╭─ Available data

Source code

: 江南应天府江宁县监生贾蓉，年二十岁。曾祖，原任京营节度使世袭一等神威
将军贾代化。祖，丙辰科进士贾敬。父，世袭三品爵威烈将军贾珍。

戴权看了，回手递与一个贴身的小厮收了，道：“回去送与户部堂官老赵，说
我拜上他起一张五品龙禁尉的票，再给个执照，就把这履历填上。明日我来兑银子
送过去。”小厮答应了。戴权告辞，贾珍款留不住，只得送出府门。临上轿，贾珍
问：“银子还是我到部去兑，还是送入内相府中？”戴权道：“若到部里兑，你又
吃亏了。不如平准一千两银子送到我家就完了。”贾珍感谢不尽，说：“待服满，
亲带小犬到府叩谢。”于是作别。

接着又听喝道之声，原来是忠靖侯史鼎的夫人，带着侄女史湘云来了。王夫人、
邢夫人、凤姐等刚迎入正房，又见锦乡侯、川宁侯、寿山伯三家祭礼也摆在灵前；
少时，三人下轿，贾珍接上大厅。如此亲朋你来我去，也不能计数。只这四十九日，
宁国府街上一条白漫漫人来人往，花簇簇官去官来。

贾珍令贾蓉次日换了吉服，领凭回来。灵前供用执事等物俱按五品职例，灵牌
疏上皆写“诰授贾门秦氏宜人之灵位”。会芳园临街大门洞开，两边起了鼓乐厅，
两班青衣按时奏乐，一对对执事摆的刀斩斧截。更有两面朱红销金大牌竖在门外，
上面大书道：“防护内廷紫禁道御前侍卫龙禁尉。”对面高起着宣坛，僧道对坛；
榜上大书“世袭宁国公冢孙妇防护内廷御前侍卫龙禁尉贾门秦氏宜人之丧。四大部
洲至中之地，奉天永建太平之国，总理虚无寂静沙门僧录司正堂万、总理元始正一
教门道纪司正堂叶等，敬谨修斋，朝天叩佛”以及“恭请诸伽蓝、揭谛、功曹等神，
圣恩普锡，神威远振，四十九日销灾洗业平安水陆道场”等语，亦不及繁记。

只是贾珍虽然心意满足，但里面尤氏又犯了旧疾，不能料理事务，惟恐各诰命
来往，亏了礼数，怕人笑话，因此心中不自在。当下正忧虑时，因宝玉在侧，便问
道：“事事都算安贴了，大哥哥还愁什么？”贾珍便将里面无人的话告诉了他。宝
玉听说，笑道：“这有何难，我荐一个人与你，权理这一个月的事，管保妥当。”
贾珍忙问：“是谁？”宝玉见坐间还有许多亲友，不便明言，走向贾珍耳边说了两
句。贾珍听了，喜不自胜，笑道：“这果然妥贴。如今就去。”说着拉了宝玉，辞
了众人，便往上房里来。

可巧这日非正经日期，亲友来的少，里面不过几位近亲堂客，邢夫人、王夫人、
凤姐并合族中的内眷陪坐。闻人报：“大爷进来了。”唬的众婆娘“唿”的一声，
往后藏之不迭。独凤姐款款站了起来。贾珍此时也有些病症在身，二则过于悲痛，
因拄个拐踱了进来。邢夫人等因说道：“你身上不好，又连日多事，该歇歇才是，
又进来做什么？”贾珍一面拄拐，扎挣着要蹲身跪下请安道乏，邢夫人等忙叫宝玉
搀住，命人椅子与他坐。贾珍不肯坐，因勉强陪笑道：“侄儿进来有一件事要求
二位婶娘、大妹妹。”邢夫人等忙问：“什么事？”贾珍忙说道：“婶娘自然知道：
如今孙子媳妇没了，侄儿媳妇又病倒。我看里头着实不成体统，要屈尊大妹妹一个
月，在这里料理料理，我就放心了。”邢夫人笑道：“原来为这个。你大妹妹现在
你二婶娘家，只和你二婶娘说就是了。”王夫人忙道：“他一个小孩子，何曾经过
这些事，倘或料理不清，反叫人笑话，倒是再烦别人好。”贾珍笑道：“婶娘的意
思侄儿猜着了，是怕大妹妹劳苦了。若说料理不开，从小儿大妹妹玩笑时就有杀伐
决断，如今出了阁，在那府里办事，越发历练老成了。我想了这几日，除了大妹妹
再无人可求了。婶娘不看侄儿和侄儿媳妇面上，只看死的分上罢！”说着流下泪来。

╰─
╭─ Available data

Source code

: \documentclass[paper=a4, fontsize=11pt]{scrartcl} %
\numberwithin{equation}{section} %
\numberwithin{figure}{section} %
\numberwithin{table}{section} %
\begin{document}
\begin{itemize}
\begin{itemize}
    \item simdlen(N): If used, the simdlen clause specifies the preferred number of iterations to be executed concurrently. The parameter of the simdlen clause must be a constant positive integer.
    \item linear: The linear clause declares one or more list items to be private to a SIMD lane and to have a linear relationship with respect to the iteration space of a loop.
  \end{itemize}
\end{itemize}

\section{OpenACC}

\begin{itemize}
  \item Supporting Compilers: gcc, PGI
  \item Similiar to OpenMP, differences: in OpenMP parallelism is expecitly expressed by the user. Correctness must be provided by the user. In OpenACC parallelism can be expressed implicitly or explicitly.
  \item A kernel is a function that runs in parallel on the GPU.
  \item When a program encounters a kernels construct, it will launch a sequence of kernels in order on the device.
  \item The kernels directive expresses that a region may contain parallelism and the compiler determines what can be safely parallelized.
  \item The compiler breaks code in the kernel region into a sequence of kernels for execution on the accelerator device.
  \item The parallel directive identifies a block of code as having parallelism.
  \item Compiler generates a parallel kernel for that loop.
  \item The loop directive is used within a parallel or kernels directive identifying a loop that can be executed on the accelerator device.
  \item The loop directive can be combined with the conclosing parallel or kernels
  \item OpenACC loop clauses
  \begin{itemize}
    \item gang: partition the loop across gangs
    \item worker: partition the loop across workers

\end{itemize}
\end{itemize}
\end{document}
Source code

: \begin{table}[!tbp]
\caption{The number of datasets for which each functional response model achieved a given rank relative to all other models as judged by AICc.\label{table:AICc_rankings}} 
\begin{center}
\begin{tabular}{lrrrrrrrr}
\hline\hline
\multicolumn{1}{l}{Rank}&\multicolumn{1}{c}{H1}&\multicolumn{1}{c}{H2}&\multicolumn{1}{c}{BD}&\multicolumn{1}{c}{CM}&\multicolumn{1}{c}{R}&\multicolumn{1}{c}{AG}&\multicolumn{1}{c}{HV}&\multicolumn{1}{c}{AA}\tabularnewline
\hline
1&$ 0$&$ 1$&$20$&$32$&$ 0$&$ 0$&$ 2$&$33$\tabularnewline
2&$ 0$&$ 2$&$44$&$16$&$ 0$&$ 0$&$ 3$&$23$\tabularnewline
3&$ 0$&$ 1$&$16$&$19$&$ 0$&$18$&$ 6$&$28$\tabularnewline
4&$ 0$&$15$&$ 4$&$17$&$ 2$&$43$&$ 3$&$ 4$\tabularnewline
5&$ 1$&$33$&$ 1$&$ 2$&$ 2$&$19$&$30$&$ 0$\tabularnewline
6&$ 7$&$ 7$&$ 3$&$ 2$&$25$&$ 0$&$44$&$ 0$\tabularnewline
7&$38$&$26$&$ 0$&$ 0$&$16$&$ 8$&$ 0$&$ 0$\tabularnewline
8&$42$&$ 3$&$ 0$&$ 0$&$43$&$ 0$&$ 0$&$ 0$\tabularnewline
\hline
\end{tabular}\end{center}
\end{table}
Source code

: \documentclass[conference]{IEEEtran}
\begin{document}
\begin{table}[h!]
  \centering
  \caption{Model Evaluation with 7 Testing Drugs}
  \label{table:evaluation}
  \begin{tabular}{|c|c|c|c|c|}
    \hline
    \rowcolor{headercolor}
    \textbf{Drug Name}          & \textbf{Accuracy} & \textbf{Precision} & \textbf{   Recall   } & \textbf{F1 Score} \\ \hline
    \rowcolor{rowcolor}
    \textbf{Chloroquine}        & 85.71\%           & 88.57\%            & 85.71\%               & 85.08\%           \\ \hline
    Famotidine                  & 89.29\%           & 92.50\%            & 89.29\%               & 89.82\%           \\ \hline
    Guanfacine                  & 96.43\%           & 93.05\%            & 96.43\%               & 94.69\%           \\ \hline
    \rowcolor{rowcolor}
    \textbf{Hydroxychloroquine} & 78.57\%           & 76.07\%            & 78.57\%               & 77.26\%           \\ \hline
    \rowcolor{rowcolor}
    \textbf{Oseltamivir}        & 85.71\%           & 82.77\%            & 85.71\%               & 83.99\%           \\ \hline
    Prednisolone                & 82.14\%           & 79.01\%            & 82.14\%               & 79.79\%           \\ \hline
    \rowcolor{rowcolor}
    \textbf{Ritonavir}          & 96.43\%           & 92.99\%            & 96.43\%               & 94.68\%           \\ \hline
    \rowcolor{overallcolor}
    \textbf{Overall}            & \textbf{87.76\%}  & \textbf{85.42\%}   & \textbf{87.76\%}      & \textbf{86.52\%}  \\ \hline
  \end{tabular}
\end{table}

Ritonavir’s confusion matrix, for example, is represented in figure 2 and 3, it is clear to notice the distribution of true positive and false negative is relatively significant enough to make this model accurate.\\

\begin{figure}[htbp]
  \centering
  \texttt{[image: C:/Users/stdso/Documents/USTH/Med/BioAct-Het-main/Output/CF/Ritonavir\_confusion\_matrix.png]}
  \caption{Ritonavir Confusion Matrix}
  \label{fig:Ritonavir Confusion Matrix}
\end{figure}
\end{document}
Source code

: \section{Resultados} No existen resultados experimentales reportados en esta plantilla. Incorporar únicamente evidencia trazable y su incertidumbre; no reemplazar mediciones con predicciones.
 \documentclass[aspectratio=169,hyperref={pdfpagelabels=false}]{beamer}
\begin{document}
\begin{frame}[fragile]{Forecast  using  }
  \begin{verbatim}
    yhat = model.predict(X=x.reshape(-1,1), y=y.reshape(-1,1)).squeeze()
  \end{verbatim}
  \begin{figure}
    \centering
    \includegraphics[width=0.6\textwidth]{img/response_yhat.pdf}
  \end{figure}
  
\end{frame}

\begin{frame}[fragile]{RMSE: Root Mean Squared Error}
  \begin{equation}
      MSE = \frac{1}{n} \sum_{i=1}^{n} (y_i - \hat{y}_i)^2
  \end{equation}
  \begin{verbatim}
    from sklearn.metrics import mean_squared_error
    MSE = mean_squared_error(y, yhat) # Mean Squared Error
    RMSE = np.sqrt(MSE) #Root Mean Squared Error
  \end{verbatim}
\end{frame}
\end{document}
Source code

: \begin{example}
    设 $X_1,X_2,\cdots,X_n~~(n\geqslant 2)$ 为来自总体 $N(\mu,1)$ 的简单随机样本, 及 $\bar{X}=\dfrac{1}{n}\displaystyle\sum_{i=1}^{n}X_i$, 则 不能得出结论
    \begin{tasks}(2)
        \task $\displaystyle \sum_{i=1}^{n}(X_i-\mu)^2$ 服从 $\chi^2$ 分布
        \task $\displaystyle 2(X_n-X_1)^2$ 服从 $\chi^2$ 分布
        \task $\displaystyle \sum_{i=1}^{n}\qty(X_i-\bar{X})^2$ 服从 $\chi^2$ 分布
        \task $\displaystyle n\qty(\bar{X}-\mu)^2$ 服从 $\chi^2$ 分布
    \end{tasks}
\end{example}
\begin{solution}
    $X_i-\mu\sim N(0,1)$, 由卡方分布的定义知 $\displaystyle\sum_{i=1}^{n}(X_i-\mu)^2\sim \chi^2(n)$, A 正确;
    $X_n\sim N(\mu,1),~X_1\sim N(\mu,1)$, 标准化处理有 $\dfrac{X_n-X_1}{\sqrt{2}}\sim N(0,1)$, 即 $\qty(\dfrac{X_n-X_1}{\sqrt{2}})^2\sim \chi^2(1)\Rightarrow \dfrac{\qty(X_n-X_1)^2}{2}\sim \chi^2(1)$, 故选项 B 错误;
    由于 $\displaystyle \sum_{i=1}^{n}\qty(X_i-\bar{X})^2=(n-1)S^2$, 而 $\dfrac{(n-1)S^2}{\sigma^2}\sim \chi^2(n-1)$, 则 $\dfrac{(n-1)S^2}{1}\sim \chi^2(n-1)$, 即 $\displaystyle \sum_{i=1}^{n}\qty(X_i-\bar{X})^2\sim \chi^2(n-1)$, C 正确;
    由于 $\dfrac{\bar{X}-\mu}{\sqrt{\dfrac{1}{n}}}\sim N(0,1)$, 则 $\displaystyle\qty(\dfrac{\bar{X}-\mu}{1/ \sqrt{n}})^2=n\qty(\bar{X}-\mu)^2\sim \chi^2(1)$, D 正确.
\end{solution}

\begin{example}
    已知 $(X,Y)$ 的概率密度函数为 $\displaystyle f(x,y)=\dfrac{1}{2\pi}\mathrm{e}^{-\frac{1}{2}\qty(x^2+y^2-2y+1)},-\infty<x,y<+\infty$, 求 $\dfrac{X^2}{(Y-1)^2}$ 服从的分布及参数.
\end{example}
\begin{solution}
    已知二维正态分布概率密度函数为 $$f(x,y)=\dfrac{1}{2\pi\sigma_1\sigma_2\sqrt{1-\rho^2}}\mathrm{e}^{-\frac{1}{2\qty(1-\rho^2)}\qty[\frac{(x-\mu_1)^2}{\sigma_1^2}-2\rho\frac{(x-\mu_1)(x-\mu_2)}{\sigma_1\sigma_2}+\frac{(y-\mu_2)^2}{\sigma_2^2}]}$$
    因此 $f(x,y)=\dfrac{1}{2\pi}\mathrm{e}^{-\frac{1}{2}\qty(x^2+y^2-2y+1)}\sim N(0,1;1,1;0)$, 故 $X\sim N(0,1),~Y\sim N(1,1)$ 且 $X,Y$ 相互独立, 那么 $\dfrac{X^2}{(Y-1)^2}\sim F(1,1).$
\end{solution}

╰─

Your goal:
Only one stretch of the records above is wanted: the lines between the one holding "两班青衣按时奏乐，一对对执事摆的刀斩斧截。更有两面朱红销金大牌竖在门外，" and the one holding "来往，亏了礼数，怕人笑话，因此心中不自在。当下正忧虑时，因宝玉在侧，便问", inclusive, reproduced exactly.

Response:
两班青衣按时奏乐，一对对执事摆的刀斩斧截。更有两面朱红销金大牌竖在门外，
上面大书道：“防护内廷紫禁道御前侍卫龙禁尉。”对面高起着宣坛，僧道对坛；
榜上大书“世袭宁国公冢孙妇防护内廷御前侍卫龙禁尉贾门秦氏宜人之丧。四大部
洲至中之地，奉天永建太平之国，总理虚无寂静沙门僧录司正堂万、总理元始正一
教门道纪司正堂叶等，敬谨修斋，朝天叩佛”以及“恭请诸伽蓝、揭谛、功曹等神，
圣恩普锡，神威远振，四十九日销灾洗业平安水陆道场”等语，亦不及繁记。

只是贾珍虽然心意满足，但里面尤氏又犯了旧疾，不能料理事务，惟恐各诰命
来往，亏了礼数，怕人笑话，因此心中不自在。当下正忧虑时，因宝玉在侧，便问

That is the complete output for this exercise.